Take a look at your audit program. Do the results of your store audits (or DC or other location) correlate to the inventory shrinkage results of that location?
One would expect (and most do) that a high audit score, resulting in a good audit, should result in a lower shrink percentage (less loss). Theoretically, if the location is operational sound and abiding by the concerns of your audit, it should also be sound with regards to loss prevention and have low shrink.
Unfortunately, when working with many retailers for the first time, we have seen the opposite. We have found that locations with loss prevention issues or high shrink percentages have had high or passing audit scores. How might this be? Shouldn’t there be a correlation between audit scores and shrink results?
The lack of correlation between store audit scores and shrink results is a common dilemma for many retailers. Looking as to why this may be happening it is safe to say, that the lack of correlation is not an issue of audit value.
Correctly composed, audits provide several benefits:
They measure the level of compliance to company policy and procedures
They provide a learning opportunity forum for employees (follow-up and training must be part of any audit process)
They can identify the need for training, performance improvement and loss investigation
What we have learned is that audit scores that do not correlate to shrink are most often due to the audit content or the absence of an objective measurement.
The purpose of the audit, especially if the objective is shrink management, should be to review and measure those areas of control with regards to inventory loss. Unfortunately, many retailers utilize a single audit for multiple business practices. The combination of these evaluations skews the direct measurement of solely shrink related predictors and we find that loss prevention review takes a backseat to other business practices or measurements.
When it comes time to reduce the time spent conducting an audit, what is more important to your management team conducting the audit - Cash Refund review (cash refund fraud is the leading method of theft by employees and affects inventory as well as cash loss) or proper Plan-o-gram set-up for next week’s sale? Both are important, but which one takes precedence in depends on the purpose and goal of your audit.
Most retailers without a loss prevention function (or one that is stretched beyond capacity) rely on district, area of even store management to conduct audits. Although the need to use additional resources can be a necessity when it comes to auditing locations, we have found that often times the objective measurement of audits diminishes if those conducting the audit have personal interest in those they are auditing.
Having a non-bias party conduct audits brings a level of objective measurement into the process. Sometimes when audits are conducted by a person with personal interest, it can create a “benefit of the doubt” scenario rather than a score of “intent” with an audit question. One example would be a district manager giving a store manager a passing score because they knew they should be doing it and will do it before the next audit. An objective auditor would look at the scenario that day and provide a failing score because it was not complete. The auditor would also expect the store manager to correct it by the next audit and when the time comes, score that audit in the same fashion. Third-party audits can be used to conduct all or some of the audits throughout a program calendar.
How can you improve the correlation between your audit scores and your inventory shrink results? The solution is simple. When developing your loss prevention audits;
Identify the evaluations that correlate to shrink: Find out what areas of your business controls can cost you losses due to theft or error. Develop your loss prevention audit around the compliance of these controls.
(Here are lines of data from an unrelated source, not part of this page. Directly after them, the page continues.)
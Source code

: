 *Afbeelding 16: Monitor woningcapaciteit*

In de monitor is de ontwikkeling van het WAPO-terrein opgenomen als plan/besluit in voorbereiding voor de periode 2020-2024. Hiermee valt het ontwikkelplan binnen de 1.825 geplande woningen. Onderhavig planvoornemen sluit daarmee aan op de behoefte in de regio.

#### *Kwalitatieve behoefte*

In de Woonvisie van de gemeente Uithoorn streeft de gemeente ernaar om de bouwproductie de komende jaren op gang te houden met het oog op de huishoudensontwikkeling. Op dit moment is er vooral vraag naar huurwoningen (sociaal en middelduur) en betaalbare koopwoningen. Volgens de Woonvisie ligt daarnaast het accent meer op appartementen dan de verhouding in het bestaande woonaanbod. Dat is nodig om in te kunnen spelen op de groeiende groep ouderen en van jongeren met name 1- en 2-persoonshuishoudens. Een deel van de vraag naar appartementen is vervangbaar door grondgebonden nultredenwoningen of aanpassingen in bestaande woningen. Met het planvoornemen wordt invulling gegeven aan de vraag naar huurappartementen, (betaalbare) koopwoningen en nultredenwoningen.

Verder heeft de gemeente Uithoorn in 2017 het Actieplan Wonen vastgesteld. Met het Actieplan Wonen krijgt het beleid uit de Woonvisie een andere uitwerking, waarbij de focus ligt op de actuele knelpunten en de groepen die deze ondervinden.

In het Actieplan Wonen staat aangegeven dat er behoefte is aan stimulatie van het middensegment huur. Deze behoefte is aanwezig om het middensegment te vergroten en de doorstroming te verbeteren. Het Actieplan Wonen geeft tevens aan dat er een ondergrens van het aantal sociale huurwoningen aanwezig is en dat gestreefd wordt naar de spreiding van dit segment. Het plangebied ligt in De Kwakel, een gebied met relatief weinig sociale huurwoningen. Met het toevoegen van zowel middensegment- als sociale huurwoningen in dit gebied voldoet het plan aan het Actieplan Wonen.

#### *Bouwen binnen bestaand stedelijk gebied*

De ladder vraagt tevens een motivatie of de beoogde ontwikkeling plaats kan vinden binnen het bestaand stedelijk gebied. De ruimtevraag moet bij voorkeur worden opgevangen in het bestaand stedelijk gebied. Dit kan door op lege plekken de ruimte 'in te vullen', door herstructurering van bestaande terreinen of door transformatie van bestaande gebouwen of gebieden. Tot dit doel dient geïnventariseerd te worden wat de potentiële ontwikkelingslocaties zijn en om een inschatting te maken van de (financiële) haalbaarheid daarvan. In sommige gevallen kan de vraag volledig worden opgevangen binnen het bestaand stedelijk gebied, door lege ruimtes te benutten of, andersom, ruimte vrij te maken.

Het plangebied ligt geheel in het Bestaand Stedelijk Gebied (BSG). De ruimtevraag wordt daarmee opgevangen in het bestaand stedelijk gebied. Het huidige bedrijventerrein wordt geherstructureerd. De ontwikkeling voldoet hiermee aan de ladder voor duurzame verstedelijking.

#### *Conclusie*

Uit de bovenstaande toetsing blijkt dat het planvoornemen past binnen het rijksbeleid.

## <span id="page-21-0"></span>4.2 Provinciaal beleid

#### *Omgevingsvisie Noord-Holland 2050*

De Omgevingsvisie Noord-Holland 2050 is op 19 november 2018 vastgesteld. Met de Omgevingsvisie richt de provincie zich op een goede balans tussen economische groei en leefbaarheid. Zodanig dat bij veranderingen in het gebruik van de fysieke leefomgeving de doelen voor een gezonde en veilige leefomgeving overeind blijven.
Maintain these specific questions as a sub score of the total audit: Not all of your audit questions will correlate to inventory shrink (Cash loss or deposit controls for example). Categorize these specific shrink related questions as a sub score of the total audit so you can accurately measure for correlation.
Determine if you require a specific loss prevention audit: Based on your identification and development of your audit, you may determine that it is best to have a separate audit. If so, think about the time and resources it will take to accomplish an additional audit. Sometimes it is best to run a separate program rather than expect it to be completed as part of another audit process.
Ensure the use of objective auditor: Think about utilizing an objective auditor for some of your audits. There are resources available with the experience and depth to support an existing audit program or to develop and execute a new store audit program.